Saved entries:
※ ※ ※
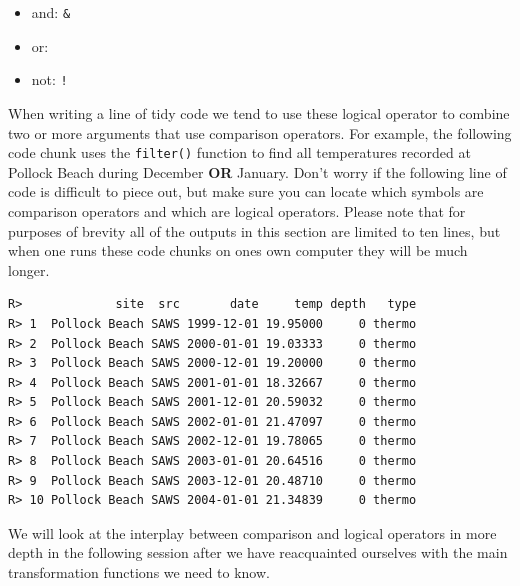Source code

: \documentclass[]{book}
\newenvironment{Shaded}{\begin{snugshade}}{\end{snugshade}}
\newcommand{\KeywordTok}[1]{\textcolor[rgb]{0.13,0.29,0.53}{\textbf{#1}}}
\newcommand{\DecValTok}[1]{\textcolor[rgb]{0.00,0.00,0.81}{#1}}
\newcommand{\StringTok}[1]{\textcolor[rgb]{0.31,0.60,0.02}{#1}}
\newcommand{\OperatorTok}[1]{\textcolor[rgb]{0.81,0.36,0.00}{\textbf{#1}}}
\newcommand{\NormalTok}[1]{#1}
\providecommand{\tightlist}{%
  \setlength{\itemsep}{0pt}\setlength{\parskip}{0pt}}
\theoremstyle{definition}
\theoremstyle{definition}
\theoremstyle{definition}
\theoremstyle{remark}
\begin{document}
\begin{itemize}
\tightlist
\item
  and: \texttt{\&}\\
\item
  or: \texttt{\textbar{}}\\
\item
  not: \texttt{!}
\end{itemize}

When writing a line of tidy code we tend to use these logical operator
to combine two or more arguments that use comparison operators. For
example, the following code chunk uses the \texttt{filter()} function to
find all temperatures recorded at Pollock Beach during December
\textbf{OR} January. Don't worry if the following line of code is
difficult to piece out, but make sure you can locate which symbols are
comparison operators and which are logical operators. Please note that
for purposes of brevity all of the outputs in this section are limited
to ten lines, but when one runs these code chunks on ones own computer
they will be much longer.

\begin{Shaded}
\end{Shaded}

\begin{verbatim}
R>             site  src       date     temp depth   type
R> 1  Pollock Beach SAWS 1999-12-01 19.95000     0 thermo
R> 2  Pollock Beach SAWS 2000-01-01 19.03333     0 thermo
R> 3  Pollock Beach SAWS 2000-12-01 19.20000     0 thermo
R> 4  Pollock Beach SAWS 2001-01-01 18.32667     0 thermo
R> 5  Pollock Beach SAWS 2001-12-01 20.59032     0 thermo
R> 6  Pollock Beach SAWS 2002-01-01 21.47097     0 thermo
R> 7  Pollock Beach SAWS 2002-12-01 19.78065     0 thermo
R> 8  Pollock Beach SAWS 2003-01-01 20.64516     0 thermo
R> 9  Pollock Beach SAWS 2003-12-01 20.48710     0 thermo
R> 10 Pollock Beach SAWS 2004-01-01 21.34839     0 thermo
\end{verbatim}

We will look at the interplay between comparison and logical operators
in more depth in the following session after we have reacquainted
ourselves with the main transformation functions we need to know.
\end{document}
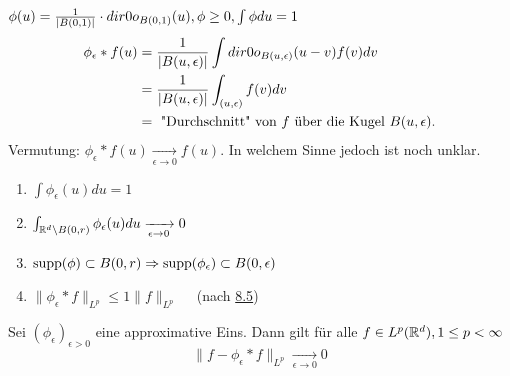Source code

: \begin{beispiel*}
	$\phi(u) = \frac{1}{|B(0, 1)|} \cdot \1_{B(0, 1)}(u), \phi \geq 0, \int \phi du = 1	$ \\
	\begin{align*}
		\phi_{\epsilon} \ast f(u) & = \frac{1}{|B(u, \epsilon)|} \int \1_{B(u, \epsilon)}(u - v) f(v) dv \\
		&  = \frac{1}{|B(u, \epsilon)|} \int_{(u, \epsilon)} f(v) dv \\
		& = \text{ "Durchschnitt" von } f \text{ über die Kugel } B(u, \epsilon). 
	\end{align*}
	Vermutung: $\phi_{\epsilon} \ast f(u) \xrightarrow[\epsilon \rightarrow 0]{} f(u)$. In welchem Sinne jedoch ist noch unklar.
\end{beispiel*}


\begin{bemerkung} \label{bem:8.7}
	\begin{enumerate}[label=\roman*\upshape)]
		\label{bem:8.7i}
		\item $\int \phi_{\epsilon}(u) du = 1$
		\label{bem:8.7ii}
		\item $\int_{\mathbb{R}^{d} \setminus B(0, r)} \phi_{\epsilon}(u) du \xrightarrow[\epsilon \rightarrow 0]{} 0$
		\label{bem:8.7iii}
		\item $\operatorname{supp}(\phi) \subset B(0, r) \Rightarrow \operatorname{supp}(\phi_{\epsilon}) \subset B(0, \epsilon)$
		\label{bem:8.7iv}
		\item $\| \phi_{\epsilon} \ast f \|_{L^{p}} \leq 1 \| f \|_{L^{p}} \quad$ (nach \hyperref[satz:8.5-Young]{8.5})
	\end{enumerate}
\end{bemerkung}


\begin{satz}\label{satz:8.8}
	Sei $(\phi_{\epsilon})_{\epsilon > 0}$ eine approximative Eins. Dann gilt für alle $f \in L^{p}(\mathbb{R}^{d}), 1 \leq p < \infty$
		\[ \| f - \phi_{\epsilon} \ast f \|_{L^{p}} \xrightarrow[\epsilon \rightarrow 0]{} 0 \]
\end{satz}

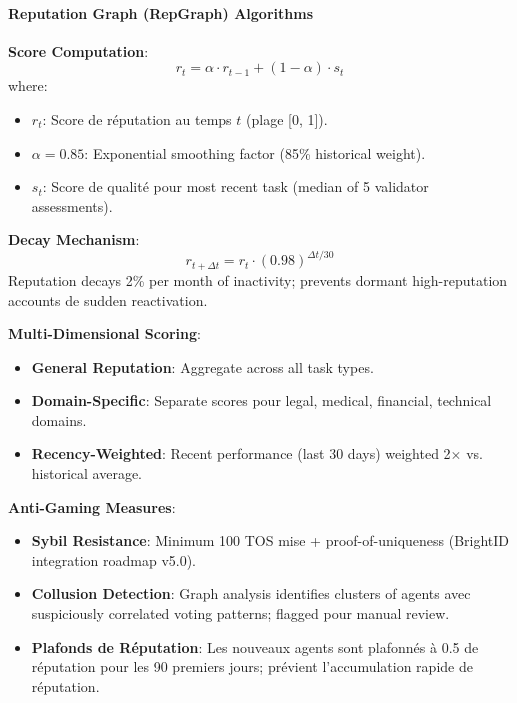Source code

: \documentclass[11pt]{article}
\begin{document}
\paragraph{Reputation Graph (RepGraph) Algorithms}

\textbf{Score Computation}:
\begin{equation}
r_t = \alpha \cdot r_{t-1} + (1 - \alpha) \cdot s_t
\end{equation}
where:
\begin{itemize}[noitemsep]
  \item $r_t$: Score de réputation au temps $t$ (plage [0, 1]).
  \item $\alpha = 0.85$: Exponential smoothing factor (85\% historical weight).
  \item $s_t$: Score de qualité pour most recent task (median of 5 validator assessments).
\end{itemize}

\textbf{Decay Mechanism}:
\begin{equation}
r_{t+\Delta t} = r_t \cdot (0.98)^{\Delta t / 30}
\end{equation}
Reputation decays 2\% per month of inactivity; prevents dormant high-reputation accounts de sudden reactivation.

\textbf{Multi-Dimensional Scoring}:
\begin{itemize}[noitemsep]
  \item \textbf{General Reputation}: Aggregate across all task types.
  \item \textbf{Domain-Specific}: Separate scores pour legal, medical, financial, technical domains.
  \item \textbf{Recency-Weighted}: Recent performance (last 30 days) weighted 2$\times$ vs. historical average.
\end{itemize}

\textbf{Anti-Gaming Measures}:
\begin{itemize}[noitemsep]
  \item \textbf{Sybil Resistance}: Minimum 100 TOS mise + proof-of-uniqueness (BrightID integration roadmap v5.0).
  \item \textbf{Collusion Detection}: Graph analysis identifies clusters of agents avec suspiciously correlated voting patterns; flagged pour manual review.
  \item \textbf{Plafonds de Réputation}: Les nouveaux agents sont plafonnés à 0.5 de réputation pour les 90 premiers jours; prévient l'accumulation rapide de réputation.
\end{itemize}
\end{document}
※ ※ ※
• _WHAT THE TASK ASKS_: Lines containing the word "Reputation" must be found in the data above and copied.

• _ANSWER AREA_:
\paragraph{Reputation Graph (RepGraph) Algorithms}
Reputation decays 2\% per month of inactivity; prevents dormant high-reputation accounts de sudden reactivation.
  \item \textbf{General Reputation}: Aggregate across all task types.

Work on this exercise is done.